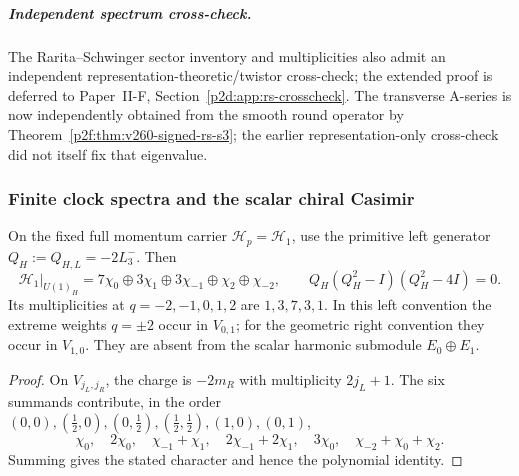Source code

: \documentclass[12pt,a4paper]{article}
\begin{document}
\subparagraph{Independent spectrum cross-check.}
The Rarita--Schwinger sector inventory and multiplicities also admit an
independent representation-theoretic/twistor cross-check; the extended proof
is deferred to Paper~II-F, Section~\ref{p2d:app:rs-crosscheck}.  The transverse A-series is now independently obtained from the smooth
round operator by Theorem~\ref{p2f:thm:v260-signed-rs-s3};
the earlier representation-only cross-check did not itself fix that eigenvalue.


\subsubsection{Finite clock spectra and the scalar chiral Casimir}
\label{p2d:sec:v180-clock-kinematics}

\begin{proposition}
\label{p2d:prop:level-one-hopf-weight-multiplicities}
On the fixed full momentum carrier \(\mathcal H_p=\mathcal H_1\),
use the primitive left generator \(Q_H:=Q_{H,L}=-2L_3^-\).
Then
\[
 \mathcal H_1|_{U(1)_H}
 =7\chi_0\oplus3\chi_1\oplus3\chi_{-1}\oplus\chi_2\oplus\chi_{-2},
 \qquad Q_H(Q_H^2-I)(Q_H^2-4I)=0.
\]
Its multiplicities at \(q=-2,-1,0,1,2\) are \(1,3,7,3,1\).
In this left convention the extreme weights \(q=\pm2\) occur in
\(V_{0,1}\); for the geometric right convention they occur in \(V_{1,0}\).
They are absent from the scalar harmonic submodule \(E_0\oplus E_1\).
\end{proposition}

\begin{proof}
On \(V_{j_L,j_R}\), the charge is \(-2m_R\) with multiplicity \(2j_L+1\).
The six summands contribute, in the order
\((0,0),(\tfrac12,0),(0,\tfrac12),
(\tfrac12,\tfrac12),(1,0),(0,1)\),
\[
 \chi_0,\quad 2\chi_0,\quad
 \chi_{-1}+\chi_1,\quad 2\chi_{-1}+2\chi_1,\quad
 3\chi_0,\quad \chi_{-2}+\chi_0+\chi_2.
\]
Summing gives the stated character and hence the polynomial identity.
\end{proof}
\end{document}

* * * * *

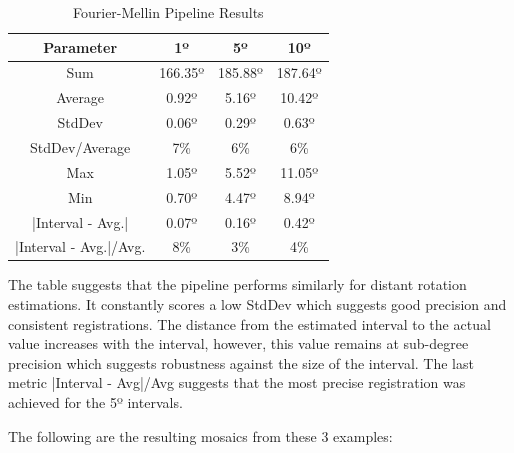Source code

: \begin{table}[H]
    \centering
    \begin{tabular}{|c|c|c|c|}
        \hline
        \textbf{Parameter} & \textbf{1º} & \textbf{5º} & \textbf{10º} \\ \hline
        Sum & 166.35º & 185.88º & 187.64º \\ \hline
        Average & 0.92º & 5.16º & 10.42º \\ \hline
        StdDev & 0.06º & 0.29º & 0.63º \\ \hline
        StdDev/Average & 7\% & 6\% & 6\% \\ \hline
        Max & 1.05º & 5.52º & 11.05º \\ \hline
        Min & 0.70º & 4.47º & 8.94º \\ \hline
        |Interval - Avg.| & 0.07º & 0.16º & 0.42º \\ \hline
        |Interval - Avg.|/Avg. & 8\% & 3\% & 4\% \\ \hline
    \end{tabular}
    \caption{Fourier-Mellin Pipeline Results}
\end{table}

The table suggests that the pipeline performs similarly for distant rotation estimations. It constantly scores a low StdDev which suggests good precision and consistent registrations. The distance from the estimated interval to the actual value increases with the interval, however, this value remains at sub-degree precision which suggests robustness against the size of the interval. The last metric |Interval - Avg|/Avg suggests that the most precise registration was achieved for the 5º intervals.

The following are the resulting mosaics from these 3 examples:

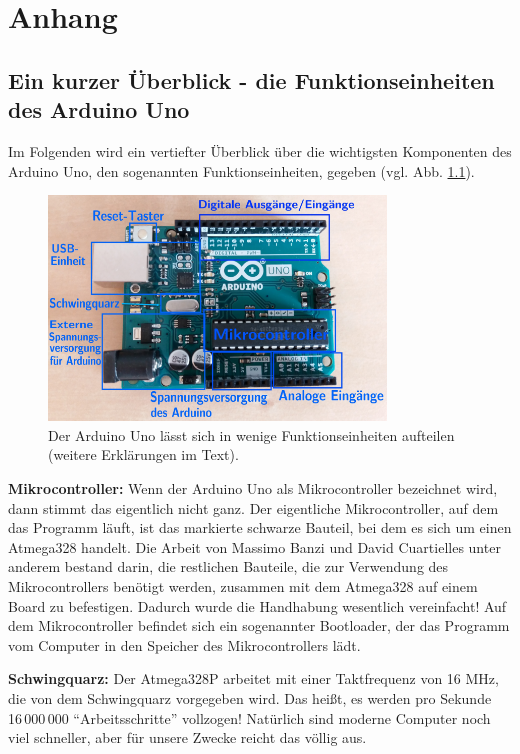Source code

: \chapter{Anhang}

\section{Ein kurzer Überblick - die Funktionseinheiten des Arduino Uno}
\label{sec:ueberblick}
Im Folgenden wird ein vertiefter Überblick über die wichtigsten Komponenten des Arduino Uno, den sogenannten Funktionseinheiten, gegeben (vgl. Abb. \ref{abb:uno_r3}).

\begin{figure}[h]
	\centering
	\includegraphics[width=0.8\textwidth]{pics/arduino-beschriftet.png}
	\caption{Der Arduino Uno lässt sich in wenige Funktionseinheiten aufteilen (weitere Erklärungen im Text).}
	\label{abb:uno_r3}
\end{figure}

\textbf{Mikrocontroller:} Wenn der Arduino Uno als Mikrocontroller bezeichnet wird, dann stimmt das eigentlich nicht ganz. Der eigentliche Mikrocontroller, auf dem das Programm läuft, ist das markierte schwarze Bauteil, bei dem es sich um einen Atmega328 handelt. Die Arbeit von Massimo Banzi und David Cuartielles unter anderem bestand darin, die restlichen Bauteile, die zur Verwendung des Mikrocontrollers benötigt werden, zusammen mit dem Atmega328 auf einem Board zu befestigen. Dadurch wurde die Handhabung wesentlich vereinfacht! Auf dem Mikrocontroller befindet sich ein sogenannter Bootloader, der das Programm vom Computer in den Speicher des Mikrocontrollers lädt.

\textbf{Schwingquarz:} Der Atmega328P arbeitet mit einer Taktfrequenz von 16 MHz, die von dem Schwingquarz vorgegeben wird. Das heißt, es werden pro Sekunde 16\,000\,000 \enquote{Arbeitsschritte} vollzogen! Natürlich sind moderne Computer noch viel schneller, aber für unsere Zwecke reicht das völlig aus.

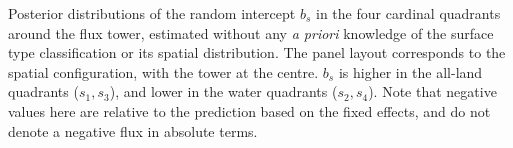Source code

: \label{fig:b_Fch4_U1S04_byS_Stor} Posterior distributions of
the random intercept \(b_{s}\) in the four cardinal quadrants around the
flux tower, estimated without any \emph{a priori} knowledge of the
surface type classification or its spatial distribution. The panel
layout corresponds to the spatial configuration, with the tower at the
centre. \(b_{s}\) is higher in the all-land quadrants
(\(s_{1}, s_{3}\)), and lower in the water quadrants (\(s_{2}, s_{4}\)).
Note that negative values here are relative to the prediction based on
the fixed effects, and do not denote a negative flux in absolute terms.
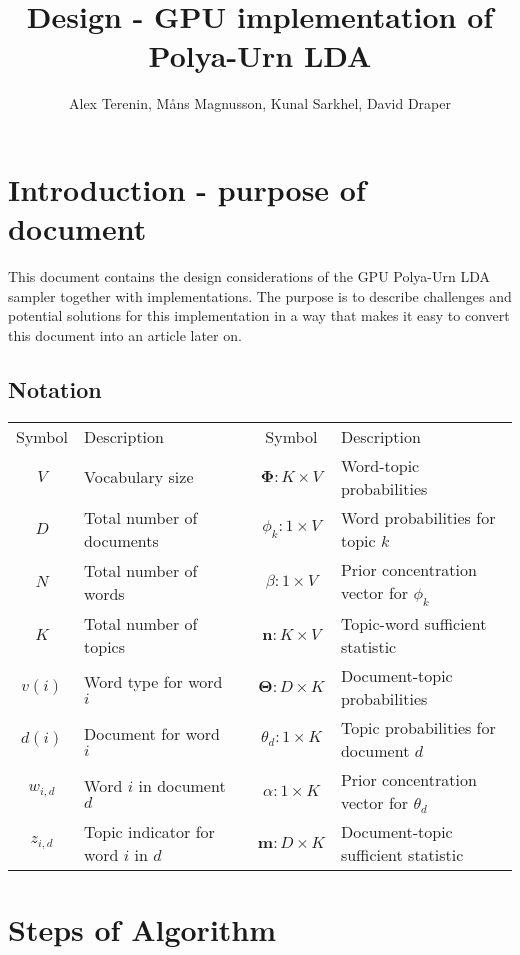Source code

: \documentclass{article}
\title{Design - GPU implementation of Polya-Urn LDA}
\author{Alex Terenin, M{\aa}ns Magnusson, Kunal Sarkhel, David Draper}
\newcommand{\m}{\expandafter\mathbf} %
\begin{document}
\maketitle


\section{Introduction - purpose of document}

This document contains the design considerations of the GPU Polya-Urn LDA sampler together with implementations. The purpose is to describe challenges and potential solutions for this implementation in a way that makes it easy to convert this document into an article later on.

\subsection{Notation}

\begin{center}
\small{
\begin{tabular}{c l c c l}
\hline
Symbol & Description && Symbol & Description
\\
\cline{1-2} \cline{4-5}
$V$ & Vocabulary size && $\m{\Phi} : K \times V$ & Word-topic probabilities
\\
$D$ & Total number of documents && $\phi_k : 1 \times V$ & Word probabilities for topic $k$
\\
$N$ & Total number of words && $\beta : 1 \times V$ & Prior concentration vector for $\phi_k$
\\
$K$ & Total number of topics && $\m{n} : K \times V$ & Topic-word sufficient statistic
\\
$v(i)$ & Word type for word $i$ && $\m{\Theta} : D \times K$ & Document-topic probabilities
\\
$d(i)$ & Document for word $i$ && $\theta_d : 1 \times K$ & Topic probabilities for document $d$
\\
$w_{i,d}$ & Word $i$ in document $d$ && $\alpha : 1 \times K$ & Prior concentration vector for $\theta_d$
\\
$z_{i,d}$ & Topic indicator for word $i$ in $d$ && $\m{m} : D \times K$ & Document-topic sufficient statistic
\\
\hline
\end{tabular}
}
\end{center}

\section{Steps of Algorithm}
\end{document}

* * * * *

Problem statement:
If a line in the records above contains the word "mathcal", copy it.

Output of the task:
On the fixed full momentum carrier \(\mathcal H_p=\mathcal H_1\),
 \mathcal H_1|_{U(1)_H}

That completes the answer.